Das deutsche Mobilfunk-
Forschungsprogramm (DMF)
Die Befürchtung, dass Mobilfunk
krank machen könnte, war der Ausgangspunkt
eines breit angelegten
Forschungsprogramms, das unter der
Federführung des Bundesamts für
Strahlenschutz (BfS) Klarheit über
die Risiken hochfrequenter Wellen
bringen sollte. Insgesamt wurde für
das Projekt ein Etat von 17 Mio.
Euro bereitgestellt, der zur Hälfte
von der Bundesregierung (BMU)
und zur Hälfte von den Mobilfunkbetreibern
aufgebracht wurde.
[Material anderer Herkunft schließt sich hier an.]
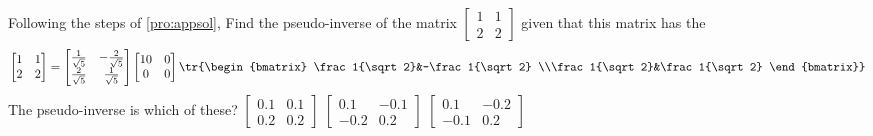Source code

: \begin{activity}
Following the steps of \autoref{pro:appsol}, Find the pseudo-inverse of the matrix {\small\(\begin{bmatrix} 1&1\\2&2 \end{bmatrix}\)} given that this matrix has the \svd
\begin{equation*}
\begin{bmatrix} 1&1\\2&2 \end{bmatrix}
=\begin{bmatrix} \frac1{\sqrt5}&-\frac2{\sqrt5}
\\\frac2{\sqrt5}&\frac1{\sqrt5} \end{bmatrix}
\begin{bmatrix} 10&0\\0&0 \end{bmatrix}
\tr{\begin{bmatrix} \frac1{\sqrt2}&-\frac1{\sqrt2}
\\\frac1{\sqrt2}&\frac1{\sqrt2} \end{bmatrix}}
\end{equation*}
The pseudo-inverse is which of these?
{\(\begin{bmatrix} 0.1&0.1\\0.2&0.2 \end{bmatrix}\)}
{\(\begin{bmatrix} 0.1&-0.1\\-0.2&0.2 \end{bmatrix}\)}
{\(\begin{bmatrix} 0.1&-0.2\\-0.1&0.2 \end{bmatrix}\)}
\end{activity}





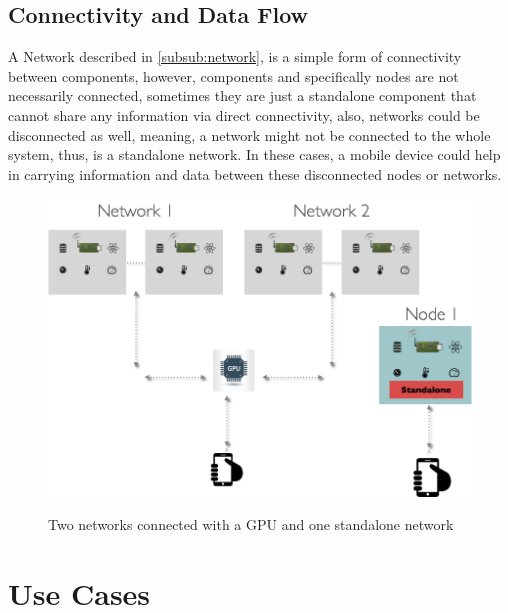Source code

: \subsection{Connectivity and Data Flow}
A Network described in \ref{subsub:network}, is a simple form of connectivity between components, however, components and specifically nodes are not necessarily connected, sometimes they are just a standalone component that cannot share any information via direct connectivity, also, networks could be disconnected as well, meaning, a network might not be connected to the whole system, thus, is a standalone network. In these cases, a mobile device could help in carrying information and data between these disconnected nodes or networks. 

\begin{figure}[H]
	\centering
	\includegraphics[scale=0.5]{images/system.png}
	\label{fig:system}
	\caption{Two networks connected with a GPU and one standalone network}
\end{figure}





\section{Use Cases}
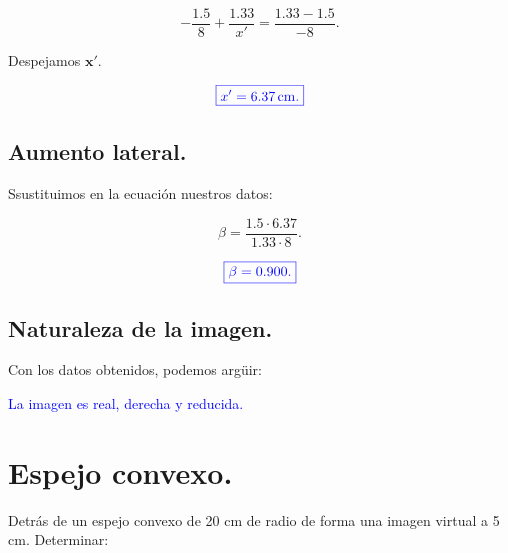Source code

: \documentclass[a4paper,12pt]{article} %
\begin{document}
\[- \frac{1.5}{8} + \frac{1.33}{x'} = \frac{1.33 - 1.5}{-8}. \]

\begin{justify}
	Despejamos \( \mathbf{x'}\).
\end{justify}

\[ \textcolor{blue}{\boxed{x' = 6.37 \, \mathrm{cm}.}} \]

\vspace{\baselineskip}

\subsection{Aumento lateral.}

\begin{justify}
	Ssustituimos en la ecuación nuestros datos:
\end{justify}

\[ \beta = \frac{1.5 \cdot 6.37}{1.33 \cdot 8}. \]

\vspace{\baselineskip}

\[\textcolor{blue}{\boxed{\beta = 0.900. }}\]

\vspace{\baselineskip}

\subsection{Naturaleza de la imagen.}

\begin{justify}
	Con los datos obtenidos, podemos argüir:
\end{justify}

\vspace{\baselineskip}

\begin{justify}
	\centering
	\textcolor{blue}{La imagen es real, derecha y reducida.}	
\end{justify}


\vspace{\baselineskip}

\section{Espejo convexo.}

\begin{justify}
	Detrás de un espejo convexo de 20 cm de radio de forma una imagen virtual a 5 cm. Determinar:
\end{justify}
\end{document}
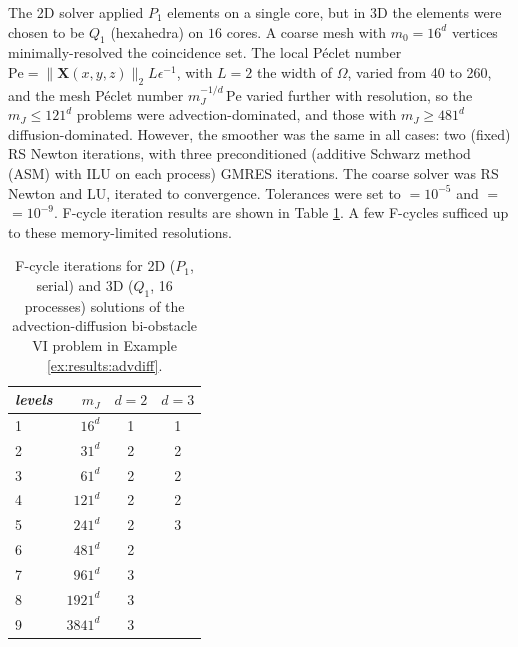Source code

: \documentclass[review,hidelinks,onefignum,onetabnum]{siamart220329}
\newcommand{\eps}{\epsilon}
\newcommand{\bX}{\mathbf{X}}
\begin{document}
\begin{example}
The 2D solver applied $P_1$ elements on a single core, but in 3D the elements were chosen to be $Q_1$ (hexahedra) on $16$ cores.  A coarse mesh with $m_0=16^d$ vertices minimally-resolved the coincidence set.  The local Péclet number $\text{Pe}=\|\bX(x,y,z)\|_2 L \eps^{-1}$, with $L=2$ the width of $\Omega$, varied from 40 to 260, and the mesh Péclet number $m_J^{-1/d}\,\text{Pe}$ varied further with resolution, so the $m_J\le 121^d$ problems were advection-dominated, and those with $m_J\ge 481^d$ diffusion-dominated.  However, the smoother was the same in all cases: two (fixed) RS Newton iterations, with three preconditioned (additive Schwarz method (ASM) with ILU on each process) GMRES iterations.  The coarse solver was RS Newton and LU, iterated to convergence.  Tolerances were set to  $=10^{-5}$ and  $=$  $= 10^{-9}$.  F-cycle iteration results are shown in Table \ref{tab:results:advdiff}.  A few F-cycles sufficed up to these memory-limited resolutions.
\end{example}

\begin{table}[ht]
\centering
\begin{tabular}{lr@{\hskip 7mm}c@{\hskip 4mm}c}
\toprule
\emph{levels} & $m_J$ & $d=2$ & $d=3$ \\
\midrule
 1 &    $16^d$ & 1 & 1 \\
 2 &    $31^d$ & 2 & 2 \\
 3 &    $61^d$ & 2 & 2 \\
 4 &   $121^d$ & 2 & 2 \\
 5 &   $241^d$ & 2 & 3 \\
 6 &   $481^d$ & 2 \\
 7 &   $961^d$ & 3 \\
 8 &  $1921^d$ & 3 \\
 9 &  $3841^d$ & 3 \\
\bottomrule
\end{tabular}
\bigskip
\caption{F-cycle iterations for 2D ($P_1$, serial) and 3D ($Q_1$, 16 processes) solutions of the advection-diffusion bi-obstacle VI problem in Example \ref{ex:results:advdiff}.}
\label{tab:results:advdiff}
\end{table}
\end{document}

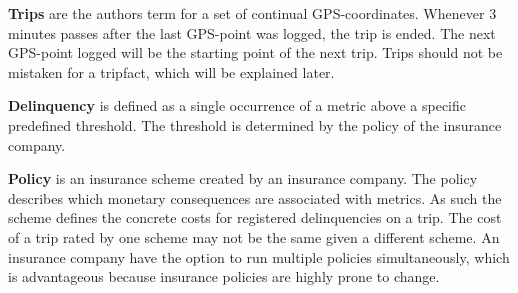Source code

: \textbf{Trips} are the authors term for a set of continual GPS-coordinates. Whenever 3 minutes passes after the last GPS-point was logged, the trip is ended. The next GPS-point logged will be the starting point of the next trip. Trips should not be mistaken for a tripfact, which will be explained later.

\textbf{Delinquency} is defined as a single occurrence of a metric above a specific predefined threshold. The threshold is determined by the policy of the insurance company.

\textbf{Policy} is an insurance scheme created by an insurance company. The policy describes which monetary consequences are associated with metrics. As such the scheme defines the concrete costs for registered delinquencies on a trip. The cost of a trip rated by one scheme may not be the same given a different scheme. An insurance company have the option to run multiple policies simultaneously, which is advantageous because insurance policies are highly prone to change. 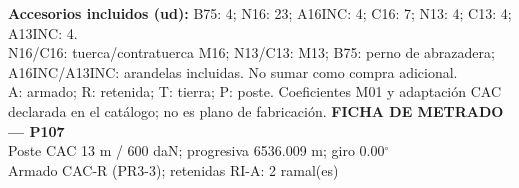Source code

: \begingroup\scriptsize
\textbf{Accesorios incluidos (ud):} B75: 4; N16: 23; A16INC: 4; C16: 7; N13: 4; C13: 4; A13INC: 4.\\
N16/C16: tuerca/contratuerca M16; N13/C13: M13; B75: perno de abrazadera; A16INC/A13INC: arandelas incluidas. No sumar como compra adicional.\\
A: armado; R: retenida; T: tierra; P: poste. Coeficientes M01 y adaptación CAC declarada en el catálogo; no es plano de fabricación.
\endgroup\endgroup
\clearpage{}
\begingroup\small\setlength{\parskip}{3pt}\renewcommand{\arraystretch}{1.05}
\textbf{\large FICHA DE METRADO — P107}\\[4pt]
Poste CAC 13 m / 600 daN; progresiva 6536.009 m; giro 0.00\ensuremath{^\circ}\\
Armado CAC-R (PR3-3); retenidas RI-A: 2 ramal(es)\\
\begingroup\scriptsize
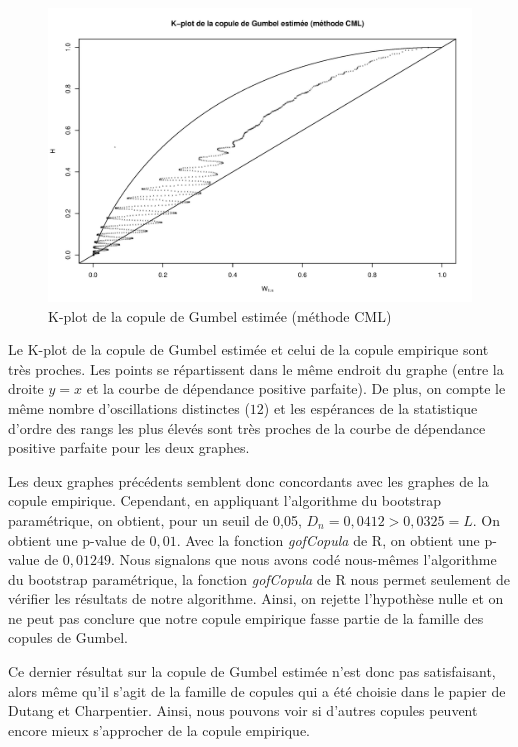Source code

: \noindent%
\begin{figure}[H]
    \begin{center}
      \includegraphics[width=17 cm, angle=0]{./pictures/gumbelcmlkplot.png}
      \centering\caption{\label{2}K-plot de la copule de Gumbel estimée (méthode CML)}
    \end{center}
\end{figure}

Le K-plot de la copule de Gumbel estimée et celui de la copule empirique sont très proches. Les points se répartissent dans le même endroit du graphe (entre la droite $y=x$ et la courbe de dépendance positive parfaite). De plus, on compte le même nombre d'oscillations distinctes ($12$) et les espérances de la statistique d'ordre des rangs les plus élevés sont très proches de la courbe de dépendance positive parfaite pour les deux graphes. 

Les deux graphes précédents semblent donc concordants avec les graphes de la copule empirique.
Cependant, en appliquant l'algorithme du bootstrap paramétrique, on obtient, pour un seuil de 0,05, $D_n = 0,0412 > 0,0325 = L$. On obtient une p-value de $0,01$. Avec la fonction \textit{gofCopula} de R, on obtient une p-value de $0,01249$. 
Nous signalons que nous avons codé nous-mêmes l'algorithme du bootstrap paramétrique, la fonction \textit{gofCopula} de R nous permet seulement de vérifier les résultats de notre algorithme.
Ainsi, on rejette l'hypothèse nulle et on ne peut pas conclure que notre copule empirique fasse partie de la famille des copules de Gumbel.

Ce dernier résultat sur la copule de Gumbel estimée n'est donc pas satisfaisant, alors même qu'il s'agit de la famille de copules qui a été choisie dans le papier de Dutang et Charpentier. Ainsi, nous pouvons voir si d'autres copules peuvent encore mieux s'approcher de la copule empirique.

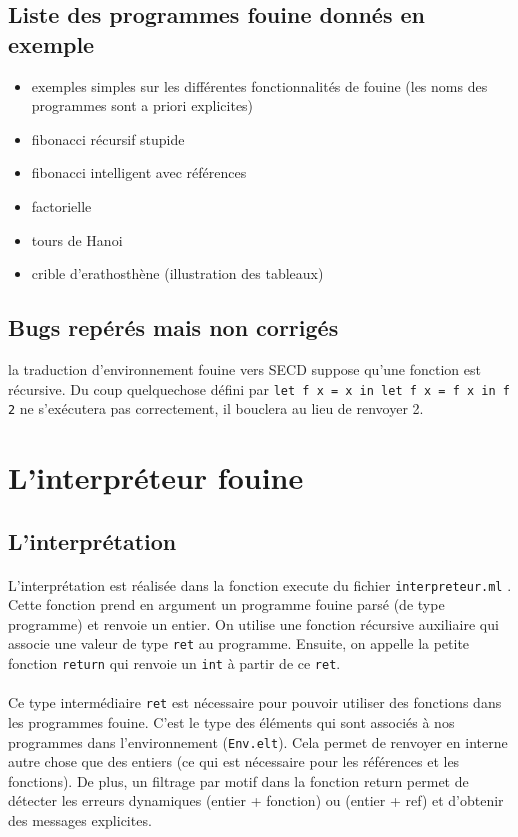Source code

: \subsection{Liste des programmes fouine donnés en exemple}

\begin{itemize}
 \item exemples simples sur les différentes fonctionnalités de fouine (les noms des programmes sont a priori explicites)
 \item fibonacci récursif stupide
 \item fibonacci intelligent avec références
 \item factorielle
 \item tours de Hanoi
 \item crible d'erathosthène (illustration des tableaux)
\end{itemize}

\subsection{Bugs repérés mais non corrigés}

la traduction d'environnement fouine vers SECD suppose qu'une fonction est récursive. Du coup quelquechose défini par
\texttt{let f x = x in let f x = f x in f 2} ne s'exécutera pas correctement, il bouclera au lieu de renvoyer 2.

\section{L'interpréteur fouine} %

\subsection{L'interprétation}

\paragraph{} L'interprétation est réalisée dans la fonction execute du fichier \texttt{interpreteur.ml} . Cette fonction prend en argument un programme fouine parsé (de type programme) et renvoie un entier. On utilise une fonction récursive auxiliaire qui associe une valeur de type \texttt{ret} au programme. Ensuite, on appelle la petite fonction \texttt{return} qui renvoie un \texttt{int} à partir de ce \texttt{ret}.

\paragraph{} Ce type intermédiaire \texttt{ret} est nécessaire pour pouvoir utiliser des fonctions dans les programmes fouine. C'est le type des éléments qui sont associés à nos programmes dans l'environnement (\texttt{Env.elt}). Cela permet de renvoyer en interne autre chose que des entiers (ce qui est nécessaire pour les références et les fonctions). De plus, un filtrage par motif dans la fonction return permet de détecter les erreurs dynamiques (entier + fonction) ou (entier + ref) et d'obtenir des messages explicites.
Letztere
hatten sich im Jahr 2001 nach
einer Anhörung im deutschen Bundestag
hierzu „freiwillig“ verpflichtet.
Um Vorwürfe zu vermeiden, es
werde einseitig geforscht, oblag die
Auswahl, welche Forschungsaufträge
vergeben werden sollten, nach
Auskunft des BfS alleine dieser Behörde.
Geforscht wurde unter dem Namen
DMF (Deutsches Mobilfunk
Forschungsprogramm), das 4
Schwerpunkte enthielt: Biologie,
Dosimetrie, Epidemiologie und Risikokommunikation. (...)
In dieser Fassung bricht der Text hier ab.